Su reciente coraje se evaporó rápidamente bajo la mirada amenazante de Samah. Se arrugó y se encogió sobre sí mismo, con las manos aferradas a los raídos encajes de las mangas de su camisa que colgaban flaccidamente por debajo del aterciopelado tejido de su capa.

—¿De qué hablas, hermano? —inquirió Samah—. ¡Eso es imposible! El Laberinto se creó para instruir, enseñar. Era un juego… duro y difícil, pero nada más.

—Me temo que se convirtió en un juego letal —explicó Alfred, con los ojos clavados en los zapatos—. Aun así existe una esperanza. Ese patryn que conozco es un hombre muy complejo. Tiene un perro…

—Pareces muy comprensivo con el enemigo, hermano. —Samah entrecerró los ojos.

—¡No, no! —tartamudeó—. En realidad no conozco al enemigo. Sólo conozco a Haplo. Y él es…

Pero a Samah no le interesaba. Se sacudió las palabras de Alfred como si fueran polvo.
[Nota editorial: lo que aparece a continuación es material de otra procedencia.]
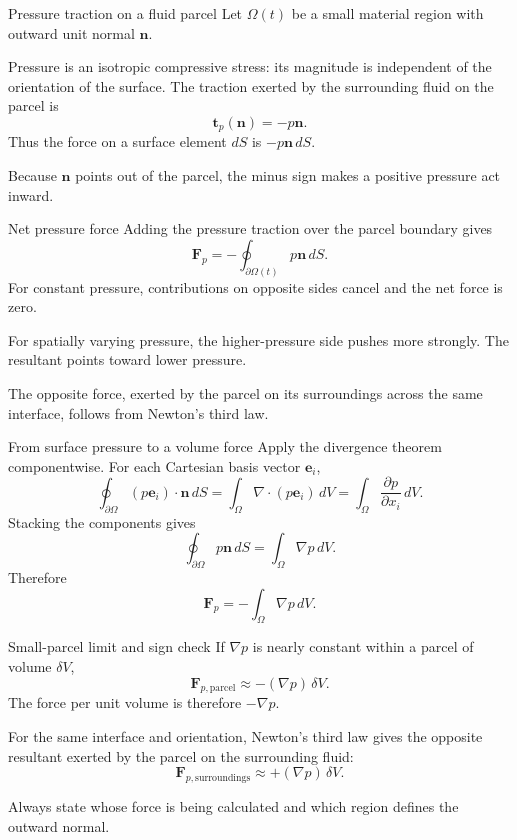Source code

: \documentclass[aspectratio=169,11pt]{beamer}
\newcommand{\nvec}{\bm{n}}
\newcommand{\tvec}{\bm{t}}
\begin{document}
\begin{frame}{Pressure traction on a fluid parcel}
Let $\Omega(t)$ be a small material region with outward unit normal $\nvec$.

\medskip
Pressure is an isotropic compressive stress: its magnitude is independent of the orientation of the surface. The traction exerted by the surrounding fluid on the parcel is
\[
  \boxed{\tvec_p(\nvec)=-p\nvec}.
\]
Thus the force on a surface element $dS$ is $-p\nvec\,dS$.

\begin{punchbox}
\small Because $\nvec$ points out of the parcel, the minus sign makes a positive pressure act inward.
\end{punchbox}
\end{frame}

\begin{frame}{Net pressure force}
Adding the pressure traction over the parcel boundary gives
\[
  \boxed{
  \mathbf{F}_p=-\oint_{\partial\Omega(t)}p\nvec\,dS}.
\]
For constant pressure, contributions on opposite sides cancel and the net force is zero.

\medskip
For spatially varying pressure, the higher-pressure side pushes more strongly. The resultant points toward lower pressure.

\begin{punchbox}
\small The opposite force, exerted by the parcel on its surroundings across the same interface, follows from Newton's third law.
\end{punchbox}
\end{frame}

\begin{frame}{From surface pressure to a volume force}
Apply the divergence theorem componentwise. For each Cartesian basis vector $\bm e_i$,
\[
  \oint_{\partial\Omega}(p\bm e_i)\cdot\nvec\,dS
  =\int_\Omega\nabla\cdot(p\bm e_i)\,dV
  =\int_\Omega\frac{\partial p}{\partial x_i}\,dV.
\]
Stacking the components gives
\[
  \oint_{\partial\Omega}p\nvec\,dS
  =\int_\Omega\nabla p\,dV.
\]
Therefore
\[
  \boxed{\mathbf{F}_p=-\int_\Omega\nabla p\,dV}.
\]
\end{frame}

\begin{frame}{Small-parcel limit and sign check}
If $\nabla p$ is nearly constant within a parcel of volume $\delta V$,
\[
  \boxed{\mathbf{F}_{p,\mathrm{parcel}}
  \approx-(\nabla p)\,\delta V}.
\]
The force per unit volume is therefore $-\nabla p$.

\medskip
For the same interface and orientation, Newton's third law gives the opposite resultant exerted by the parcel on the surrounding fluid:
\[
  \mathbf{F}_{p,\mathrm{surroundings}}
  \approx+(\nabla p)\,\delta V.
\]
\begin{punchbox}
\small Always state whose force is being calculated and which region defines the outward normal.
\end{punchbox}
\end{frame}
\end{document}
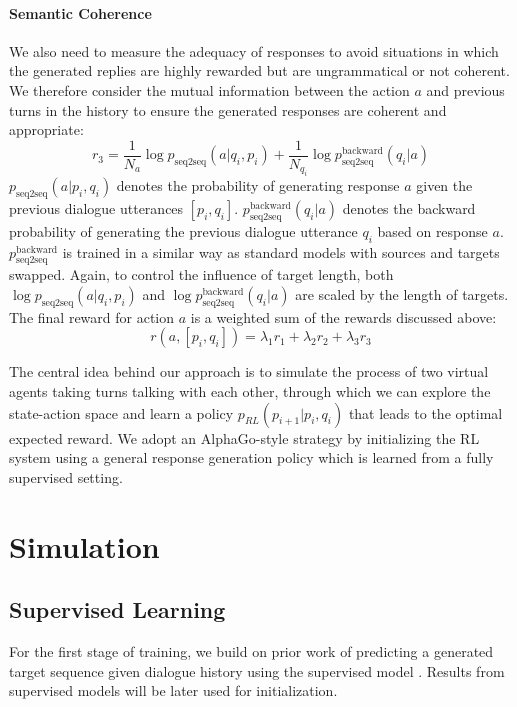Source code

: \paragraph{Semantic Coherence}
We also need to measure the adequacy of responses to avoid situations in which the generated replies are highly rewarded but are ungrammatical or not coherent.
 We therefore  consider the mutual information between the action $a$ and previous turns in the history to ensure the generated responses are coherent and appropriate: 
\begin{equation}
r_3=\frac{1}{N_a}\log p_{\text{seq2seq}}(a|q_i,p_i)+\frac{1}{N_{q_i}}\log p_{\text{seq2seq}}^{\text{backward}}(q_i|a)
\label{eq4}
\end{equation}
$p_{\text{seq2seq}}(a|p_i,q_i)$  denotes the probability of generating response $a$ given the previous dialogue utterances $[p_i,q_i]$. $p_{\text{seq2seq}}^{\text{backward}}(q_i|a)$ denotes the backward probability of generating the previous dialogue utterance $q_i$ based on response $a$. $p_{\text{seq2seq}}^{\text{backward}}$ is trained in a similar way as standard \sts models with sources and targets swapped. 
Again, to control the influence of target length, both $\log p_{\text{seq2seq}}(a|q_i,p_i)$ and  $\log p_{\text{seq2seq}}^{\text{backward}}(q_i|a)$ are scaled by the length of targets.
The final reward for  action $a$ is a weighted sum of the rewards discussed above:
\begin{equation}
r(a,[p_i,q_i])=\lambda_1 r_1+\lambda_2 r_2+\lambda_3 r_3
\label{reward}
\end{equation}

The central idea behind our approach is to simulate the process of two virtual agents taking turns talking with each other, through which we can explore the state-action space and learn a policy
$p_{RL}(p_{i+1}|p_{i}, q_i)$ that leads to the optimal expected reward.
We adopt an AlphaGo-style strategy \cite{silver2016mastering} by initializing the RL system using a general response generation policy which is learned from a fully supervised setting. 
\section{Simulation}
\subsection{Supervised Learning}
 For the first stage of training, we build on prior work of predicting a generated target sequence given dialogue history using the supervised \sts model \cite{vinyals2015neural}.
 Results from supervised models will be later used for initialization. 
 
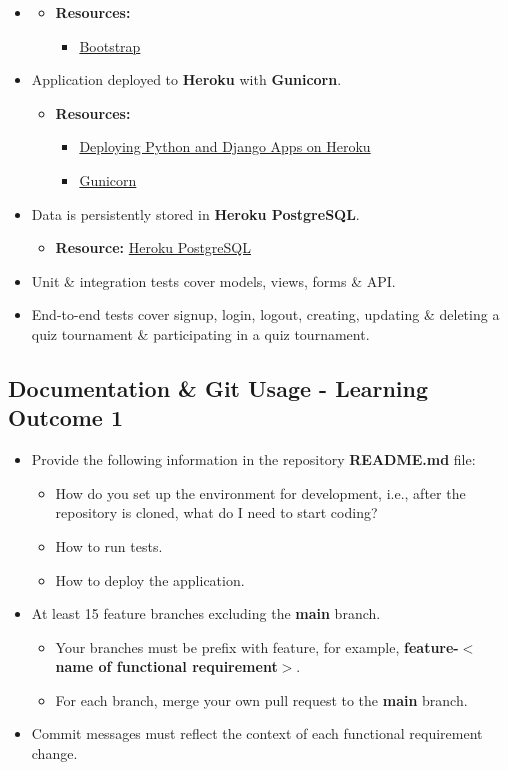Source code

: \documentclass{article}
\begin{document}
\begin{itemize}
	\item 
	\begin{itemize}
		\item \textbf{Resources:}
		\begin{itemize}
			\item \href{https://getbootstrap.com}{Bootstrap}
		\end{itemize}
	\end{itemize}
	\item Application deployed to \textbf{Heroku} with \textbf{Gunicorn}.
	\begin{itemize}
		\item \textbf{Resources:} 
		\begin{itemize}
			\item \href{https://devcenter.heroku.com/articles/deploying-python}{Deploying Python and Django Apps on Heroku}
			\item \href{https://gunicorn.org/}{Gunicorn}
		\end{itemize}
	\end{itemize}
	\item Data is persistently stored in \textbf{Heroku PostgreSQL}.
	\begin{itemize}
		\item \textbf{Resource:} \href{https://www.heroku.com/postgres}{Heroku PostgreSQL}
	\end{itemize}
	\item Unit \& integration tests cover models, views, forms \& API.
	\item End-to-end tests cover signup, login, logout, creating, updating \& deleting a quiz tournament \& participating in a quiz tournament.
\end{itemize}

\subsection*{Documentation \& Git Usage - Learning Outcome 1}
\begin{itemize}
    \item Provide the following information in the repository \textbf{README.md} file:
    \begin{itemize}
		\item How do you set up the environment for development, i.e., after the repository is cloned, what do I need to start coding?
		\item How to run tests.
		\item How to deploy the application.
    \end{itemize}
    \item At least 15 feature branches excluding the \textbf{main} branch.
    \begin{itemize}
        \item Your branches must be prefix with feature, for example, \textbf{feature-$<$name of functional requirement$>$}.
        \item For each branch, merge your own pull request to the \textbf{main} branch.
    \end{itemize}
    \item Commit messages must reflect the context of each functional requirement change.
\end{itemize}
\end{document}
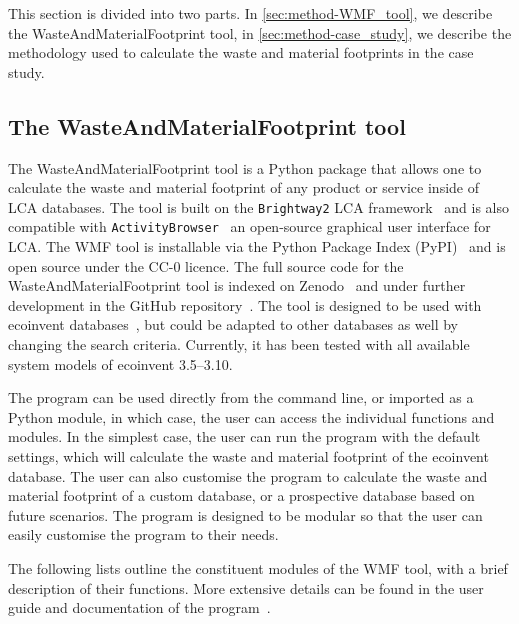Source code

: This section is divided into two parts. In \autoref{sec:method-WMF_tool}, we describe the WasteAndMaterialFootprint tool, in \autoref{sec:method-case_study}, we describe the methodology used to calculate the waste and material footprints in the case study.

\subsection{The WasteAndMaterialFootprint tool}
\label{sec:method-WMF_tool}

The WasteAndMaterialFootprint tool is a Python package that allows one to calculate the waste and material footprint of any product or service inside of LCA databases. The tool is built on the \texttt{Brightway2} LCA framework~\citep{mutel2017brightway} and is also compatible with \texttt{ActivityBrowser}~\citep{steubing2020activitybrowser} an open-source graphical user interface for LCA. The WMF tool is installable via the Python Package Index (PyPI)~\citep{mcdowall2023wmfpipy} and is open source under the CC-0 licence. The full source code for the WasteAndMaterialFootprint tool is indexed on Zenodo~\citep{mcdowall2023wmfzenodo} and under further development in the GitHub repository~\citep{mcdowall2024wmfgithub}. The tool is designed to be used with ecoinvent databases~\citep{ecoinvent2016version3}, but could be adapted to other databases as well by changing the search criteria. Currently, it has been tested with all available system models of ecoinvent 3.5--3.10.

The program can be used directly from the command line, or imported as a Python module, in which case, the user can access the individual functions and modules. In the simplest case, the user can run the program with the default settings, which will calculate the waste and material footprint of the ecoinvent database. The user can also customise the program to calculate the waste and material footprint of a custom database, or a prospective database based on future scenarios. The program is designed to be modular so that the user can easily customise the program to their needs.

The following lists outline the constituent modules of the WMF tool, with a brief description of their functions. More extensive details can be found in the user guide and documentation of the program~\citep{mcdowall2023wmfdocs}.

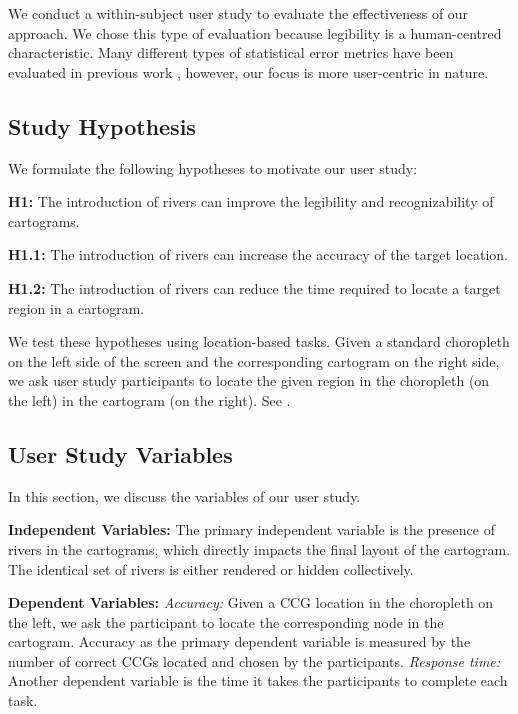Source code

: \documentclass[Afour,sagev,times]{sagej}
\newcommand{\bobgraph}[1]{\noindent\textbf{#1}}
\begin{document}
We conduct a within-subject user study to evaluate the effectiveness of our approach.
We chose this type of evaluation because legibility is a human-centred characteristic.
Many different types of statistical error metrics have been evaluated in previous work \cite{nusrat2016State}, however, our focus is more user-centric in nature.

\subsection{Study Hypothesis}\label{subsec:{Study Hypothesis}}

We formulate the following hypotheses to motivate our user study:

\textbf{H1:} The introduction of rivers can improve the legibility and recognizability of cartograms.

\textbf{H1.1:} The introduction of rivers can increase the accuracy of the target location.

\textbf{H1.2:} The introduction of rivers can reduce the time required to locate a target region in a cartogram.

We test these hypotheses using location-based tasks.
Given a standard choropleth on the left side of the screen and the corresponding cartogram on the right side, we ask user study participants to locate the given region in the choropleth (on the left) in the cartogram (on the right).
See .

\subsection{User Study Variables}\label{subsec:{User Study Variables}}

In this section, we discuss the variables of our user study.

\bobgraph{Independent Variables: }The primary independent variable is the presence of rivers in the cartograms, which directly impacts the final layout of the cartogram. 
The identical set of rivers is either rendered or hidden collectively.

\bobgraph{Dependent Variables: }\textit{Accuracy:} Given a CCG location in the choropleth on the left, we ask the participant to locate the corresponding node in the cartogram.
Accuracy as the primary dependent variable is measured by the number of correct CCGs located and chosen by the participants.
\textit{Response time:} Another dependent variable is the time it takes the participants to complete each task.
\end{document}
—El patryn que he visto en tu mente está libre y viaja por la Puerta de la Muerte. ¿Qué se propone?

—Explorar los mundos —consiguió decir.

—¡No, lo que hace no son exploraciones! —Samah se puso en pie y miró con severidad a su interlocutor, quien dio un paso atrás ante su penetrante mirada—. ¡Su misión no es explorar, sino reconocer el terreno!

Samah lo miró ceñudo y dirigió una mirada de triunfo a los miembros del Consejo.

—En fin de cuentas, parece que hemos despertado en el momento adecuado, hermanos. Una vez más, nuestro antiguo enemigo nos declara la guerra.